From Wikipedia, the free encyclopedia

Last speaker[edit]

It is unknown who exactly the last speaker of Ofo was, but it is probable that it was either Rosa Pierette (the Ofo speaker who Swanton interviewed in 1908 and from whom all our data on Ofo comes from) or someone else from her generation. It was not Thomas Darko, as this article has previously claimed more than once. Last of the Ofos, the source previous contributors have used for this claim, is a novel. A work of fiction. Thomas Darko is a fictional character. He isn't real. Not only this, but the novel Last of the Ofos itself says this on the very first page: "Mrs. Rosa Pierette of Marksville, Louisiana, was the last speaker of her tribe's language, and the last actual Ofo. For the purposes of my story, however, I call on Thomas Darko, an Ofo of my imagination..." (so whoever used this book as a source for Thomas Darko being the last Ofo speaker evidently didn't actually read the book).

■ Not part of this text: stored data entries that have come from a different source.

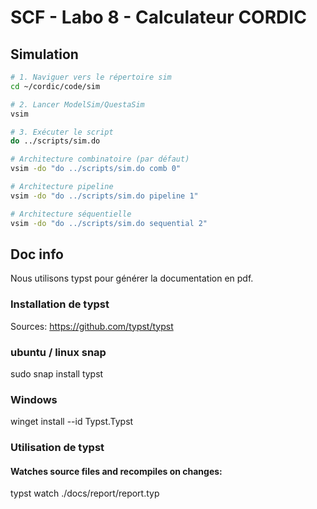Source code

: # SCF - Labo 8 - Calculateur CORDIC

## Simulation

```bash
# 1. Naviguer vers le répertoire sim
cd ~/cordic/code/sim

# 2. Lancer ModelSim/QuestaSim
vsim

# 3. Exécuter le script
do ../scripts/sim.do

# Architecture combinatoire (par défaut)
vsim -do "do ../scripts/sim.do comb 0"

# Architecture pipeline
vsim -do "do ../scripts/sim.do pipeline 1"

# Architecture séquentielle
vsim -do "do ../scripts/sim.do sequential 2"
```

## Doc info

Nous utilisons typst pour générer la documentation en pdf.
### Installation de typst

Sources: https://github.com/typst/typst

### ubuntu / linux snap
sudo snap install typst

### Windows 
winget install --id Typst.Typst

### Utilisation de typst

#### Watches source files and recompiles on changes:
typst watch ./docs/report/report.typ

The novel also says that Rosa Pierette died in 1915, however I don't know whether prefaces to novels count sufficiently as reliable sources for Wikipedia, so in the meantime I've edited the date of extinction to just say "early 20th century". CMurdock (talk) 19:45, 14 January 2017 (UTC)[reply]

Range[edit]

Didn't they also live in parts of Kentucky and West Virginia? 173.88.246.138 (talk) 05:43, 10 March 2022 (UTC)[reply]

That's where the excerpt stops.